O Piętaku głośno było parę razy. Dokładnie trzy.
O Piętaku głośno było parę razy. Dokładnie trzy.
Po raz pierwszy usłyszeliśmy o nim 10.12.2007 roku, kiedy to gazeta „Dziennik” doniosła, że Piętak, były wiceminister MSWiA w rządzie PiS, wydzwonił w ostatnim roku ze służbowego telefonu komórkowego niebagatelną kwotę 80 000 złotych, w tym na Internet – 77 400 zł. Piętak winę zwalił na Piętakową, czyli żonę. Jak tam było naprawdę, to wiedzą tylko Piętaki, równie dobrze mógł nasz bohater osobiście grasować na płatnych witrynach porno i randkowych.
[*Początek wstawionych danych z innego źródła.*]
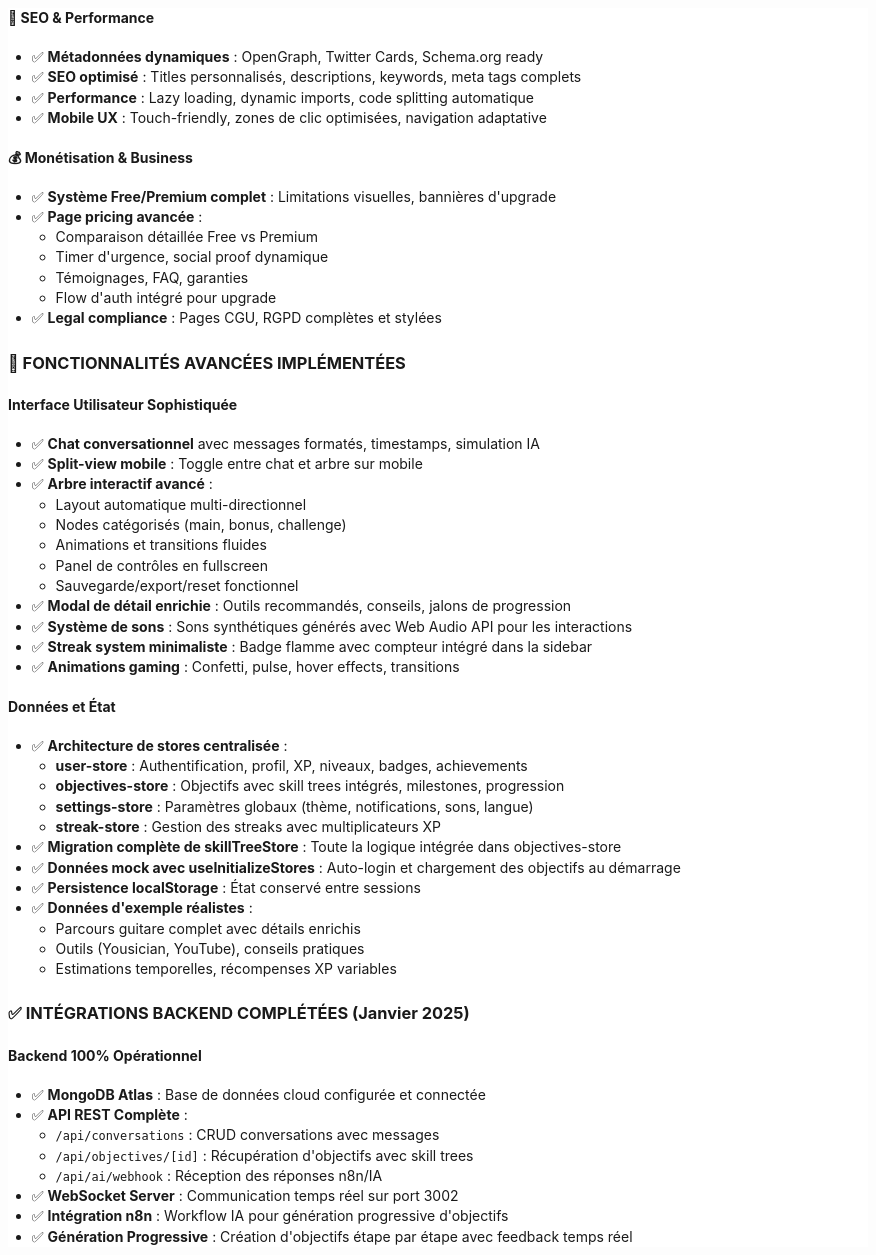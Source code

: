 #### 🚀 SEO & Performance
- ✅ **Métadonnées dynamiques** : OpenGraph, Twitter Cards, Schema.org ready
- ✅ **SEO optimisé** : Titles personnalisés, descriptions, keywords, meta tags complets
- ✅ **Performance** : Lazy loading, dynamic imports, code splitting automatique
- ✅ **Mobile UX** : Touch-friendly, zones de clic optimisées, navigation adaptative

#### 💰 Monétisation & Business
- ✅ **Système Free/Premium complet** : Limitations visuelles, bannières d'upgrade
- ✅ **Page pricing avancée** : 
  - Comparaison détaillée Free vs Premium
  - Timer d'urgence, social proof dynamique
  - Témoignages, FAQ, garanties
  - Flow d'auth intégré pour upgrade
- ✅ **Legal compliance** : Pages CGU, RGPD complètes et stylées

### 🎯 FONCTIONNALITÉS AVANCÉES IMPLÉMENTÉES

#### Interface Utilisateur Sophistiquée
- ✅ **Chat conversationnel** avec messages formatés, timestamps, simulation IA
- ✅ **Split-view mobile** : Toggle entre chat et arbre sur mobile
- ✅ **Arbre interactif avancé** :
  - Layout automatique multi-directionnel
  - Nodes catégorisés (main, bonus, challenge)
  - Animations et transitions fluides
  - Panel de contrôles en fullscreen
  - Sauvegarde/export/reset fonctionnel
- ✅ **Modal de détail enrichie** : Outils recommandés, conseils, jalons de progression
- ✅ **Système de sons** : Sons synthétiques générés avec Web Audio API pour les interactions
- ✅ **Streak system minimaliste** : Badge flamme avec compteur intégré dans la sidebar
- ✅ **Animations gaming** : Confetti, pulse, hover effects, transitions

#### Données et État
- ✅ **Architecture de stores centralisée** : 
  - **user-store** : Authentification, profil, XP, niveaux, badges, achievements
  - **objectives-store** : Objectifs avec skill trees intégrés, milestones, progression
  - **settings-store** : Paramètres globaux (thème, notifications, sons, langue)
  - **streak-store** : Gestion des streaks avec multiplicateurs XP
- ✅ **Migration complète de skillTreeStore** : Toute la logique intégrée dans objectives-store
- ✅ **Données mock avec useInitializeStores** : Auto-login et chargement des objectifs au démarrage
- ✅ **Persistence localStorage** : État conservé entre sessions
- ✅ **Données d'exemple réalistes** : 
  - Parcours guitare complet avec détails enrichis
  - Outils (Yousician, YouTube), conseils pratiques
  - Estimations temporelles, récompenses XP variables

### ✅ INTÉGRATIONS BACKEND COMPLÉTÉES (Janvier 2025)

#### Backend 100% Opérationnel
- ✅ **MongoDB Atlas** : Base de données cloud configurée et connectée
- ✅ **API REST Complète** : 
  - `/api/conversations` : CRUD conversations avec messages
  - `/api/objectives/[id]` : Récupération d'objectifs avec skill trees
  - `/api/ai/webhook` : Réception des réponses n8n/IA
- ✅ **WebSocket Server** : Communication temps réel sur port 3002
- ✅ **Intégration n8n** : Workflow IA pour génération progressive d'objectifs
- ✅ **Génération Progressive** : Création d'objectifs étape par étape avec feedback temps réel
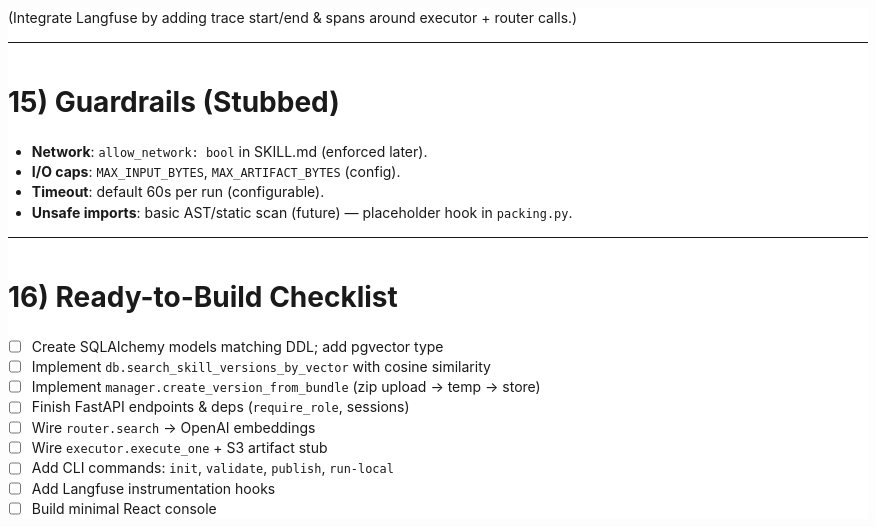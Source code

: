 (Integrate Langfuse by adding trace start/end & spans around executor + router calls.)

---

# 15) Guardrails (Stubbed)

- **Network**: `allow_network: bool` in SKILL.md (enforced later).
- **I/O caps**: `MAX_INPUT_BYTES`, `MAX_ARTIFACT_BYTES` (config).
- **Timeout**: default 60s per run (configurable).
- **Unsafe imports**: basic AST/static scan (future) — placeholder hook in `packing.py`.

---

# 16) Ready-to-Build Checklist

- [ ] Create SQLAlchemy models matching DDL; add pgvector type
- [ ] Implement `db.search_skill_versions_by_vector` with cosine similarity
- [ ] Implement `manager.create_version_from_bundle` (zip upload → temp → store)
- [ ] Finish FastAPI endpoints & deps (`require_role`, sessions)
- [ ] Wire `router.search` → OpenAI embeddings
- [ ] Wire `executor.execute_one` + S3 artifact stub
- [ ] Add CLI commands: `init`, `validate`, `publish`, `run-local`
- [ ] Add Langfuse instrumentation hooks
- [ ] Build minimal React console
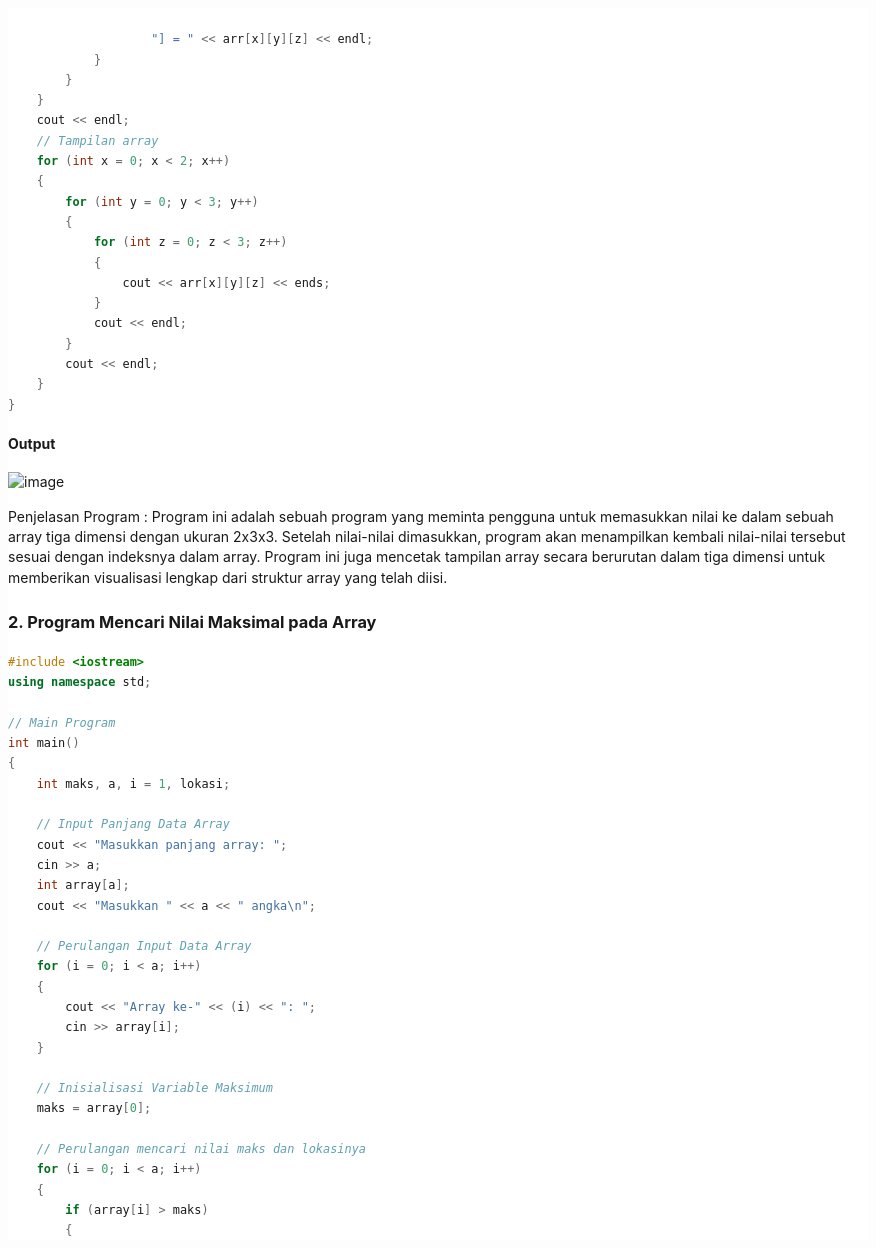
 ```C++

                    "] = " << arr[x][y][z] << endl;
            }
        }
    }
    cout << endl;
    // Tampilan array
    for (int x = 0; x < 2; x++)
    {
        for (int y = 0; y < 3; y++)
        {
            for (int z = 0; z < 3; z++)
            {
                cout << arr[x][y][z] << ends;
            }
            cout << endl;
        }
        cout << endl;
    }
}
```

#### Output
![image](https://github.com/seaaralee/data-structure-assignment/assets/87632337/fa85284c-250f-4518-b667-d0f948bb3892)

Penjelasan Program : Program ini adalah sebuah program yang meminta pengguna untuk memasukkan nilai ke dalam sebuah array tiga dimensi dengan ukuran 2x3x3. Setelah nilai-nilai dimasukkan, program akan menampilkan kembali nilai-nilai tersebut sesuai dengan indeksnya dalam array. Program ini juga mencetak tampilan array secara berurutan dalam tiga dimensi untuk memberikan visualisasi lengkap dari struktur array yang telah diisi.

### 2. Program Mencari Nilai Maksimal pada Array

```C++
#include <iostream>
using namespace std;

// Main Program
int main()
{
    int maks, a, i = 1, lokasi;

    // Input Panjang Data Array
    cout << "Masukkan panjang array: ";
    cin >> a;
    int array[a];
    cout << "Masukkan " << a << " angka\n";

    // Perulangan Input Data Array
    for (i = 0; i < a; i++)
    {
        cout << "Array ke-" << (i) << ": ";
        cin >> array[i];
    }

    // Inisialisasi Variable Maksimum
    maks = array[0];

    // Perulangan mencari nilai maks dan lokasinya
    for (i = 0; i < a; i++)
    {
        if (array[i] > maks)
        {
```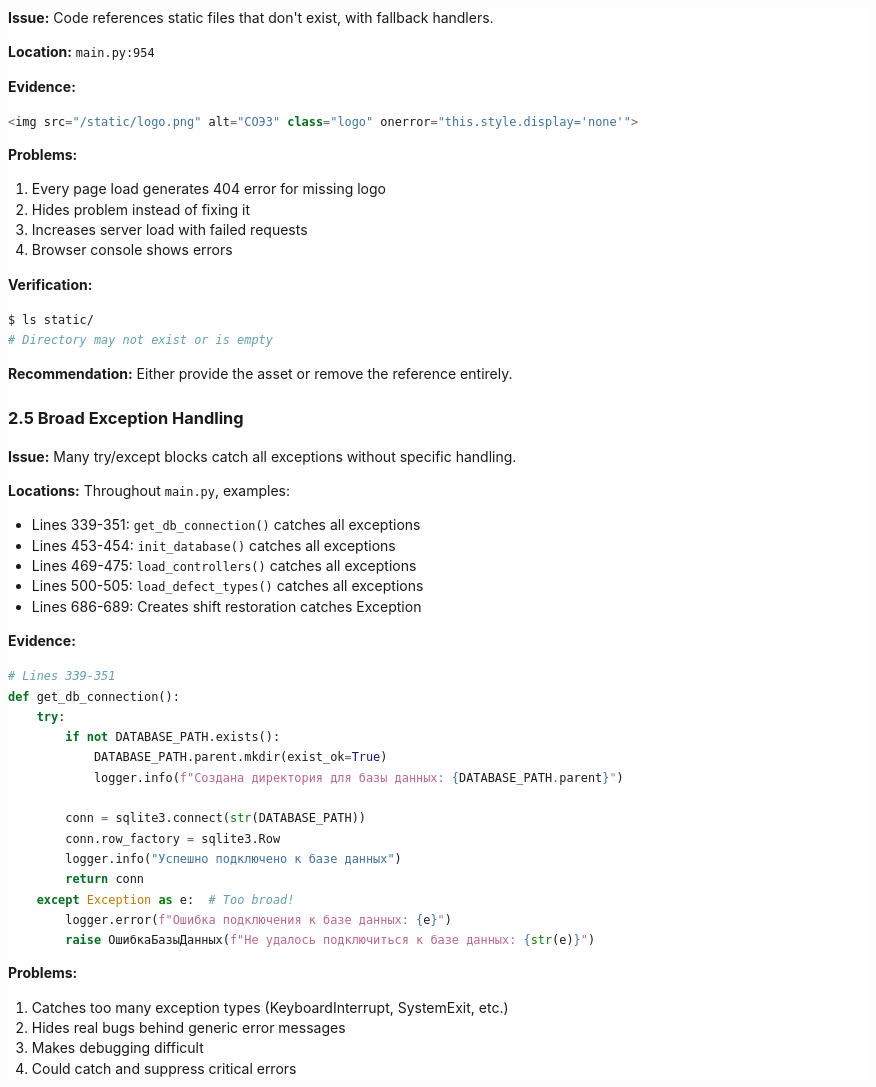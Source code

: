 **Issue:** Code references static files that don't exist, with fallback handlers.

**Location:** `main.py:954`

**Evidence:**
```python
<img src="/static/logo.png" alt="СОЭЗ" class="logo" onerror="this.style.display='none'">
```

**Problems:**
1. Every page load generates 404 error for missing logo
2. Hides problem instead of fixing it
3. Increases server load with failed requests
4. Browser console shows errors

**Verification:**
```bash
$ ls static/
# Directory may not exist or is empty
```

**Recommendation:** Either provide the asset or remove the reference entirely.

### 2.5 Broad Exception Handling

**Issue:** Many try/except blocks catch all exceptions without specific handling.

**Locations:** Throughout `main.py`, examples:
- Lines 339-351: `get_db_connection()` catches all exceptions
- Lines 453-454: `init_database()` catches all exceptions
- Lines 469-475: `load_controllers()` catches all exceptions
- Lines 500-505: `load_defect_types()` catches all exceptions
- Lines 686-689: Creates shift restoration catches Exception

**Evidence:**
```python
# Lines 339-351
def get_db_connection():
    try:
        if not DATABASE_PATH.exists():
            DATABASE_PATH.parent.mkdir(exist_ok=True)
            logger.info(f"Создана директория для базы данных: {DATABASE_PATH.parent}")
        
        conn = sqlite3.connect(str(DATABASE_PATH))
        conn.row_factory = sqlite3.Row
        logger.info("Успешно подключено к базе данных")
        return conn
    except Exception as e:  # Too broad!
        logger.error(f"Ошибка подключения к базе данных: {e}")
        raise ОшибкаБазыДанных(f"Не удалось подключиться к базе данных: {str(e)}")
```

**Problems:**
1. Catches too many exception types (KeyboardInterrupt, SystemExit, etc.)
2. Hides real bugs behind generic error messages
3. Makes debugging difficult
4. Could catch and suppress critical errors
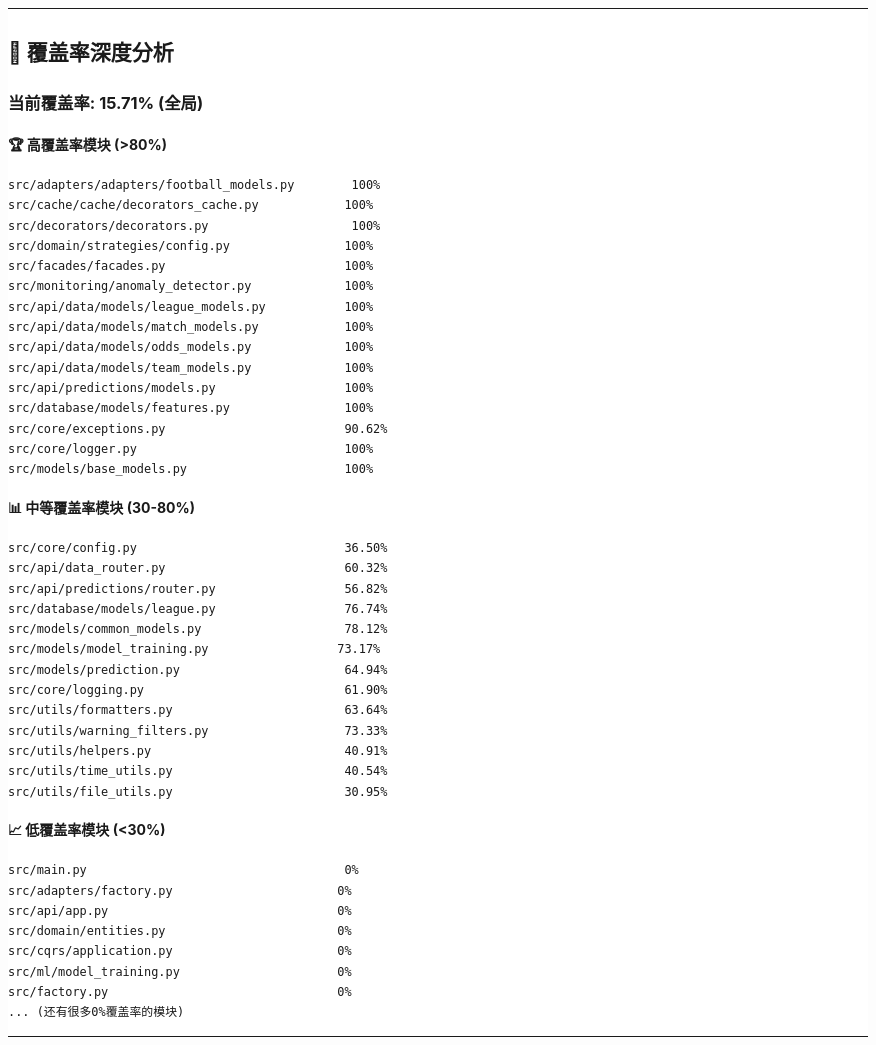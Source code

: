 
---

## 🎯 覆盖率深度分析

### 当前覆盖率: 15.71% (全局)

#### 🏆 高覆盖率模块 (>80%)
```
src/adapters/adapters/football_models.py        100%
src/cache/cache/decorators_cache.py            100%
src/decorators/decorators.py                    100%
src/domain/strategies/config.py                100%
src/facades/facades.py                         100%
src/monitoring/anomaly_detector.py             100%
src/api/data/models/league_models.py           100%
src/api/data/models/match_models.py            100%
src/api/data/models/odds_models.py             100%
src/api/data/models/team_models.py             100%
src/api/predictions/models.py                  100%
src/database/models/features.py                100%
src/core/exceptions.py                         90.62%
src/core/logger.py                             100%
src/models/base_models.py                      100%
```

#### 📊 中等覆盖率模块 (30-80%)
```
src/core/config.py                             36.50%
src/api/data_router.py                         60.32%
src/api/predictions/router.py                  56.82%
src/database/models/league.py                  76.74%
src/models/common_models.py                    78.12%
src/models/model_training.py                  73.17%
src/models/prediction.py                       64.94%
src/core/logging.py                            61.90%
src/utils/formatters.py                        63.64%
src/utils/warning_filters.py                   73.33%
src/utils/helpers.py                           40.91%
src/utils/time_utils.py                        40.54%
src/utils/file_utils.py                        30.95%
```

#### 📈 低覆盖率模块 (<30%)
```
src/main.py                                    0%
src/adapters/factory.py                       0%
src/api/app.py                                0%
src/domain/entities.py                        0%
src/cqrs/application.py                       0%
src/ml/model_training.py                      0%
src/factory.py                                0%
... (还有很多0%覆盖率的模块)
```

---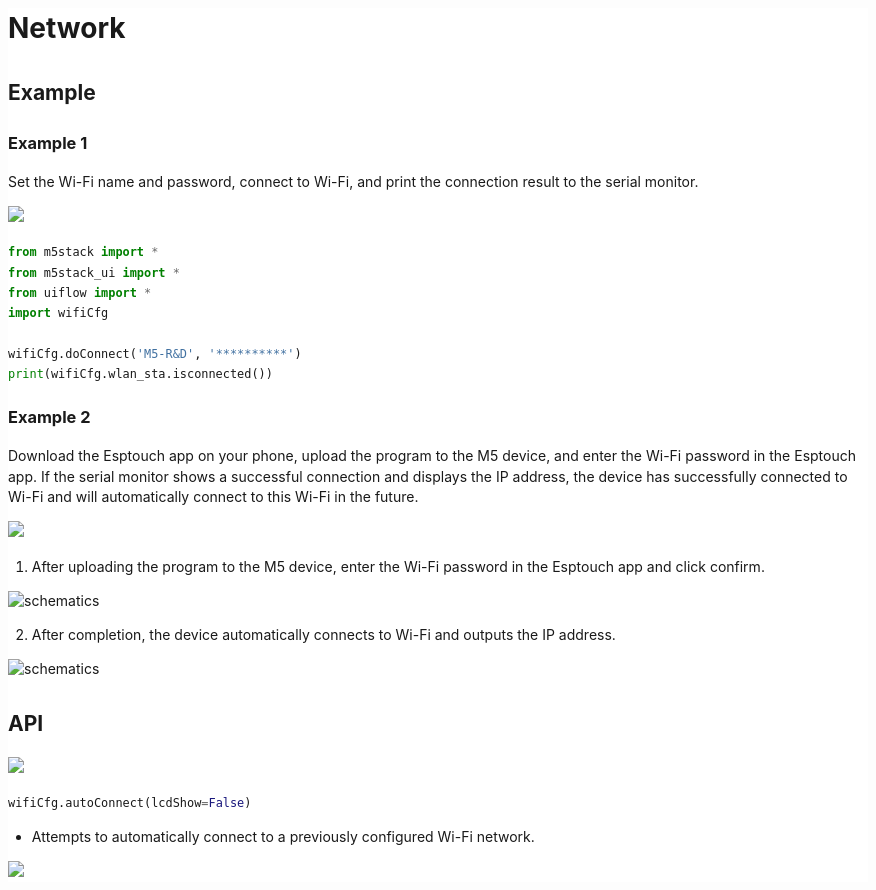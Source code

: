# Network

## Example

### Example 1

Set the Wi-Fi name and password, connect to Wi-Fi, and print the connection result to the serial monitor.

<img class="blockly_svg" src="https://m5stack.oss-cn-shenzhen.aliyuncs.com/resource/docs/static/assets/img/uiflow/blockly/hardwares/network/uiflow_block_network_demo1.svg"> 

```python
from m5stack import *
from m5stack_ui import *
from uiflow import *
import wifiCfg

wifiCfg.doConnect('M5-R&D', '**********')
print(wifiCfg.wlan_sta.isconnected())
```

### Example 2

Download the Esptouch app on your phone, upload the program to the M5 device, and enter the Wi-Fi password in the Esptouch app. If the serial monitor shows a successful connection and displays the IP address, the device has successfully connected to Wi-Fi and will automatically connect to this Wi-Fi in the future.

<img class="blockly_svg" src="https://m5stack.oss-cn-shenzhen.aliyuncs.com/resource/docs/static/assets/img/uiflow/blockly/hardwares/network/uiflow_block_network_demo_smartconfig.svg"> 

1. After uploading the program to the M5 device, enter the Wi-Fi password in the Esptouch app and click confirm.

<img alt="schematics" src="https://m5stack.oss-cn-shenzhen.aliyuncs.com/resource/docs/static/assets/img/uiflow/blockly/hardwares/network/uiflow_block_network_smartconfig_connect_wifi.png" width="20%" />

2. After completion, the device automatically connects to Wi-Fi and outputs the IP address.

<img alt="schematics" src="https://m5stack.oss-cn-shenzhen.aliyuncs.com/resource/docs/static/assets/img/uiflow/blockly/hardwares/network/uiflow_block_network_smartconfig_get_ip_address.png" width="50%" />

## API

<img class="blockly_svg" src="https://m5stack.oss-cn-shenzhen.aliyuncs.com/resource/docs/static/assets/img/uiflow/blockly/hardwares/network/uiflow_block_wifi_connect.svg"> 

```python
wifiCfg.autoConnect(lcdShow=False)
```

- Attempts to automatically connect to a previously configured Wi-Fi network.

<img class="blockly_svg" src="https://m5stack.oss-cn-shenzhen.aliyuncs.com/resource/docs/static/assets/img/uiflow/blockly/hardwares/network/uiflow_block_wifi_connect.svg">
Jak twierdził zwrócił kwotę 14 282 zł, gdyż na tyle oszacował swoje połączenia prywatne. Piętak tym rachunkiem zrobił przeciwnikom rządu PiS nie lada prezent, informacja była podawana we wszystkich mediach, jako dowód na bizantyjskie ekstrawagancje rządu Jarosława Kaczyńskiego.
W odruchu przyzwoitości, zapewne ostatnim, Piętak przeprosił i obiecał spłacić pozostałą kwotę w porozumieniu z MSWiA, gdyż takiej gotówki nie posiadał. Zadeklarował też, że wpłaci wszystko co ma na koncie czyli 26 tysięcy złotych.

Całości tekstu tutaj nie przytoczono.